- WHAT TO DO: The pictures stay out; all of the data is to be printed exactly.

- Document images with source code:
________

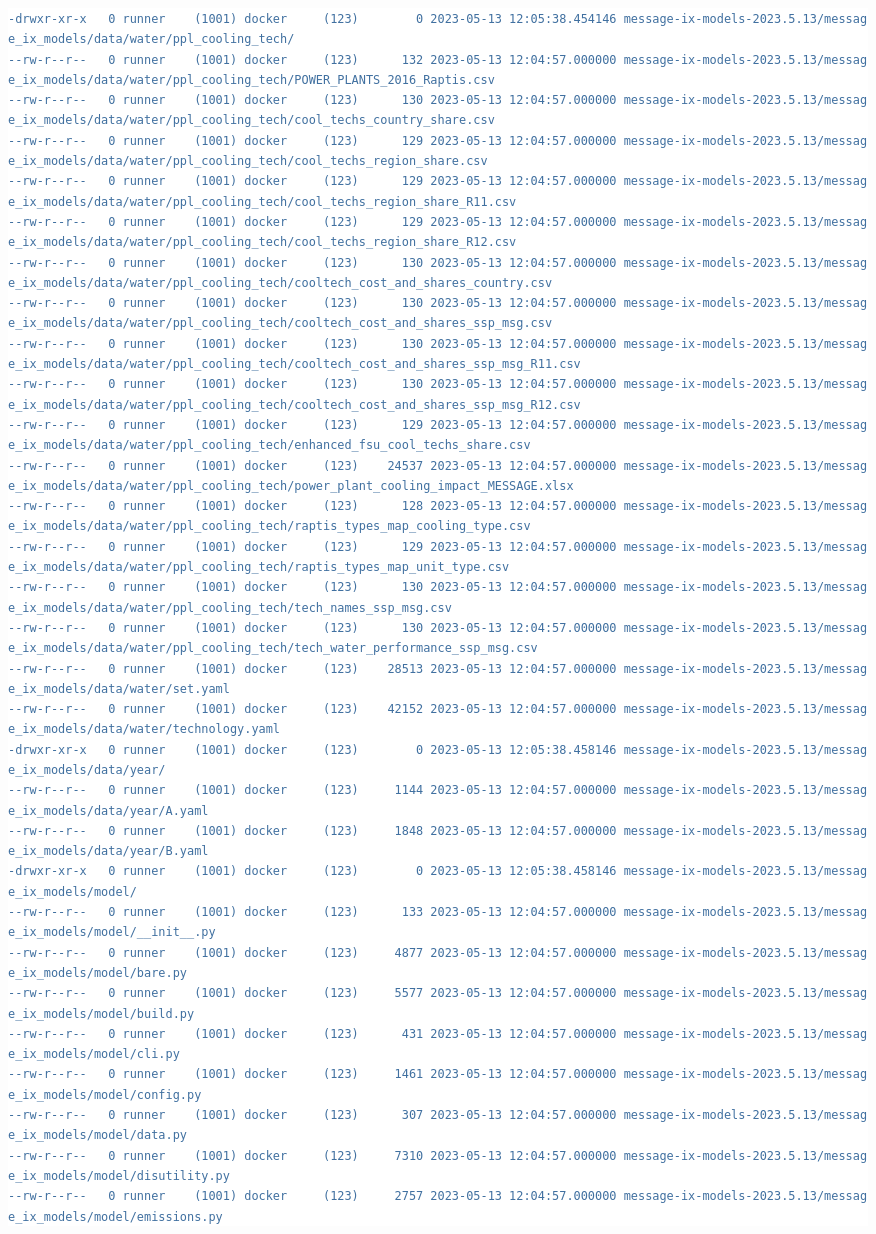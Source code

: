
 ```diff
-drwxr-xr-x   0 runner    (1001) docker     (123)        0 2023-05-13 12:05:38.454146 message-ix-models-2023.5.13/message_ix_models/data/water/ppl_cooling_tech/
--rw-r--r--   0 runner    (1001) docker     (123)      132 2023-05-13 12:04:57.000000 message-ix-models-2023.5.13/message_ix_models/data/water/ppl_cooling_tech/POWER_PLANTS_2016_Raptis.csv
--rw-r--r--   0 runner    (1001) docker     (123)      130 2023-05-13 12:04:57.000000 message-ix-models-2023.5.13/message_ix_models/data/water/ppl_cooling_tech/cool_techs_country_share.csv
--rw-r--r--   0 runner    (1001) docker     (123)      129 2023-05-13 12:04:57.000000 message-ix-models-2023.5.13/message_ix_models/data/water/ppl_cooling_tech/cool_techs_region_share.csv
--rw-r--r--   0 runner    (1001) docker     (123)      129 2023-05-13 12:04:57.000000 message-ix-models-2023.5.13/message_ix_models/data/water/ppl_cooling_tech/cool_techs_region_share_R11.csv
--rw-r--r--   0 runner    (1001) docker     (123)      129 2023-05-13 12:04:57.000000 message-ix-models-2023.5.13/message_ix_models/data/water/ppl_cooling_tech/cool_techs_region_share_R12.csv
--rw-r--r--   0 runner    (1001) docker     (123)      130 2023-05-13 12:04:57.000000 message-ix-models-2023.5.13/message_ix_models/data/water/ppl_cooling_tech/cooltech_cost_and_shares_country.csv
--rw-r--r--   0 runner    (1001) docker     (123)      130 2023-05-13 12:04:57.000000 message-ix-models-2023.5.13/message_ix_models/data/water/ppl_cooling_tech/cooltech_cost_and_shares_ssp_msg.csv
--rw-r--r--   0 runner    (1001) docker     (123)      130 2023-05-13 12:04:57.000000 message-ix-models-2023.5.13/message_ix_models/data/water/ppl_cooling_tech/cooltech_cost_and_shares_ssp_msg_R11.csv
--rw-r--r--   0 runner    (1001) docker     (123)      130 2023-05-13 12:04:57.000000 message-ix-models-2023.5.13/message_ix_models/data/water/ppl_cooling_tech/cooltech_cost_and_shares_ssp_msg_R12.csv
--rw-r--r--   0 runner    (1001) docker     (123)      129 2023-05-13 12:04:57.000000 message-ix-models-2023.5.13/message_ix_models/data/water/ppl_cooling_tech/enhanced_fsu_cool_techs_share.csv
--rw-r--r--   0 runner    (1001) docker     (123)    24537 2023-05-13 12:04:57.000000 message-ix-models-2023.5.13/message_ix_models/data/water/ppl_cooling_tech/power_plant_cooling_impact_MESSAGE.xlsx
--rw-r--r--   0 runner    (1001) docker     (123)      128 2023-05-13 12:04:57.000000 message-ix-models-2023.5.13/message_ix_models/data/water/ppl_cooling_tech/raptis_types_map_cooling_type.csv
--rw-r--r--   0 runner    (1001) docker     (123)      129 2023-05-13 12:04:57.000000 message-ix-models-2023.5.13/message_ix_models/data/water/ppl_cooling_tech/raptis_types_map_unit_type.csv
--rw-r--r--   0 runner    (1001) docker     (123)      130 2023-05-13 12:04:57.000000 message-ix-models-2023.5.13/message_ix_models/data/water/ppl_cooling_tech/tech_names_ssp_msg.csv
--rw-r--r--   0 runner    (1001) docker     (123)      130 2023-05-13 12:04:57.000000 message-ix-models-2023.5.13/message_ix_models/data/water/ppl_cooling_tech/tech_water_performance_ssp_msg.csv
--rw-r--r--   0 runner    (1001) docker     (123)    28513 2023-05-13 12:04:57.000000 message-ix-models-2023.5.13/message_ix_models/data/water/set.yaml
--rw-r--r--   0 runner    (1001) docker     (123)    42152 2023-05-13 12:04:57.000000 message-ix-models-2023.5.13/message_ix_models/data/water/technology.yaml
-drwxr-xr-x   0 runner    (1001) docker     (123)        0 2023-05-13 12:05:38.458146 message-ix-models-2023.5.13/message_ix_models/data/year/
--rw-r--r--   0 runner    (1001) docker     (123)     1144 2023-05-13 12:04:57.000000 message-ix-models-2023.5.13/message_ix_models/data/year/A.yaml
--rw-r--r--   0 runner    (1001) docker     (123)     1848 2023-05-13 12:04:57.000000 message-ix-models-2023.5.13/message_ix_models/data/year/B.yaml
-drwxr-xr-x   0 runner    (1001) docker     (123)        0 2023-05-13 12:05:38.458146 message-ix-models-2023.5.13/message_ix_models/model/
--rw-r--r--   0 runner    (1001) docker     (123)      133 2023-05-13 12:04:57.000000 message-ix-models-2023.5.13/message_ix_models/model/__init__.py
--rw-r--r--   0 runner    (1001) docker     (123)     4877 2023-05-13 12:04:57.000000 message-ix-models-2023.5.13/message_ix_models/model/bare.py
--rw-r--r--   0 runner    (1001) docker     (123)     5577 2023-05-13 12:04:57.000000 message-ix-models-2023.5.13/message_ix_models/model/build.py
--rw-r--r--   0 runner    (1001) docker     (123)      431 2023-05-13 12:04:57.000000 message-ix-models-2023.5.13/message_ix_models/model/cli.py
--rw-r--r--   0 runner    (1001) docker     (123)     1461 2023-05-13 12:04:57.000000 message-ix-models-2023.5.13/message_ix_models/model/config.py
--rw-r--r--   0 runner    (1001) docker     (123)      307 2023-05-13 12:04:57.000000 message-ix-models-2023.5.13/message_ix_models/model/data.py
--rw-r--r--   0 runner    (1001) docker     (123)     7310 2023-05-13 12:04:57.000000 message-ix-models-2023.5.13/message_ix_models/model/disutility.py
--rw-r--r--   0 runner    (1001) docker     (123)     2757 2023-05-13 12:04:57.000000 message-ix-models-2023.5.13/message_ix_models/model/emissions.py
```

________

- EXERCISE OUTPUT:
Source code

:
 ```diff
-drwxr-xr-x   0 runner    (1001) docker     (123)        0 2023-05-13 12:05:38.454146 message-ix-models-2023.5.13/message_ix_models/data/water/ppl_cooling_tech/
--rw-r--r--   0 runner    (1001) docker     (123)      132 2023-05-13 12:04:57.000000 message-ix-models-2023.5.13/message_ix_models/data/water/ppl_cooling_tech/POWER_PLANTS_2016_Raptis.csv
--rw-r--r--   0 runner    (1001) docker     (123)      130 2023-05-13 12:04:57.000000 message-ix-models-2023.5.13/message_ix_models/data/water/ppl_cooling_tech/cool_techs_country_share.csv
--rw-r--r--   0 runner    (1001) docker     (123)      129 2023-05-13 12:04:57.000000 message-ix-models-2023.5.13/message_ix_models/data/water/ppl_cooling_tech/cool_techs_region_share.csv
--rw-r--r--   0 runner    (1001) docker     (123)      129 2023-05-13 12:04:57.000000 message-ix-models-2023.5.13/message_ix_models/data/water/ppl_cooling_tech/cool_techs_region_share_R11.csv
--rw-r--r--   0 runner    (1001) docker     (123)      129 2023-05-13 12:04:57.000000 message-ix-models-2023.5.13/message_ix_models/data/water/ppl_cooling_tech/cool_techs_region_share_R12.csv
--rw-r--r--   0 runner    (1001) docker     (123)      130 2023-05-13 12:04:57.000000 message-ix-models-2023.5.13/message_ix_models/data/water/ppl_cooling_tech/cooltech_cost_and_shares_country.csv
--rw-r--r--   0 runner    (1001) docker     (123)      130 2023-05-13 12:04:57.000000 message-ix-models-2023.5.13/message_ix_models/data/water/ppl_cooling_tech/cooltech_cost_and_shares_ssp_msg.csv
--rw-r--r--   0 runner    (1001) docker     (123)      130 2023-05-13 12:04:57.000000 message-ix-models-2023.5.13/message_ix_models/data/water/ppl_cooling_tech/cooltech_cost_and_shares_ssp_msg_R11.csv
--rw-r--r--   0 runner    (1001) docker     (123)      130 2023-05-13 12:04:57.000000 message-ix-models-2023.5.13/message_ix_models/data/water/ppl_cooling_tech/cooltech_cost_and_shares_ssp_msg_R12.csv
--rw-r--r--   0 runner    (1001) docker     (123)      129 2023-05-13 12:04:57.000000 message-ix-models-2023.5.13/message_ix_models/data/water/ppl_cooling_tech/enhanced_fsu_cool_techs_share.csv
--rw-r--r--   0 runner    (1001) docker     (123)    24537 2023-05-13 12:04:57.000000 message-ix-models-2023.5.13/message_ix_models/data/water/ppl_cooling_tech/power_plant_cooling_impact_MESSAGE.xlsx
--rw-r--r--   0 runner    (1001) docker     (123)      128 2023-05-13 12:04:57.000000 message-ix-models-2023.5.13/message_ix_models/data/water/ppl_cooling_tech/raptis_types_map_cooling_type.csv
--rw-r--r--   0 runner    (1001) docker     (123)      129 2023-05-13 12:04:57.000000 message-ix-models-2023.5.13/message_ix_models/data/water/ppl_cooling_tech/raptis_types_map_unit_type.csv
--rw-r--r--   0 runner    (1001) docker     (123)      130 2023-05-13 12:04:57.000000 message-ix-models-2023.5.13/message_ix_models/data/water/ppl_cooling_tech/tech_names_ssp_msg.csv
--rw-r--r--   0 runner    (1001) docker     (123)      130 2023-05-13 12:04:57.000000 message-ix-models-2023.5.13/message_ix_models/data/water/ppl_cooling_tech/tech_water_performance_ssp_msg.csv
--rw-r--r--   0 runner    (1001) docker     (123)    28513 2023-05-13 12:04:57.000000 message-ix-models-2023.5.13/message_ix_models/data/water/set.yaml
--rw-r--r--   0 runner    (1001) docker     (123)    42152 2023-05-13 12:04:57.000000 message-ix-models-2023.5.13/message_ix_models/data/water/technology.yaml
-drwxr-xr-x   0 runner    (1001) docker     (123)        0 2023-05-13 12:05:38.458146 message-ix-models-2023.5.13/message_ix_models/data/year/
--rw-r--r--   0 runner    (1001) docker     (123)     1144 2023-05-13 12:04:57.000000 message-ix-models-2023.5.13/message_ix_models/data/year/A.yaml
--rw-r--r--   0 runner    (1001) docker     (123)     1848 2023-05-13 12:04:57.000000 message-ix-models-2023.5.13/message_ix_models/data/year/B.yaml
-drwxr-xr-x   0 runner    (1001) docker     (123)        0 2023-05-13 12:05:38.458146 message-ix-models-2023.5.13/message_ix_models/model/
--rw-r--r--   0 runner    (1001) docker     (123)      133 2023-05-13 12:04:57.000000 message-ix-models-2023.5.13/message_ix_models/model/__init__.py
--rw-r--r--   0 runner    (1001) docker     (123)     4877 2023-05-13 12:04:57.000000 message-ix-models-2023.5.13/message_ix_models/model/bare.py
--rw-r--r--   0 runner    (1001) docker     (123)     5577 2023-05-13 12:04:57.000000 message-ix-models-2023.5.13/message_ix_models/model/build.py
--rw-r--r--   0 runner    (1001) docker     (123)      431 2023-05-13 12:04:57.000000 message-ix-models-2023.5.13/message_ix_models/model/cli.py
--rw-r--r--   0 runner    (1001) docker     (123)     1461 2023-05-13 12:04:57.000000 message-ix-models-2023.5.13/message_ix_models/model/config.py
--rw-r--r--   0 runner    (1001) docker     (123)      307 2023-05-13 12:04:57.000000 message-ix-models-2023.5.13/message_ix_models/model/data.py
--rw-r--r--   0 runner    (1001) docker     (123)     7310 2023-05-13 12:04:57.000000 message-ix-models-2023.5.13/message_ix_models/model/disutility.py
--rw-r--r--   0 runner    (1001) docker     (123)     2757 2023-05-13 12:04:57.000000 message-ix-models-2023.5.13/message_ix_models/model/emissions.py
```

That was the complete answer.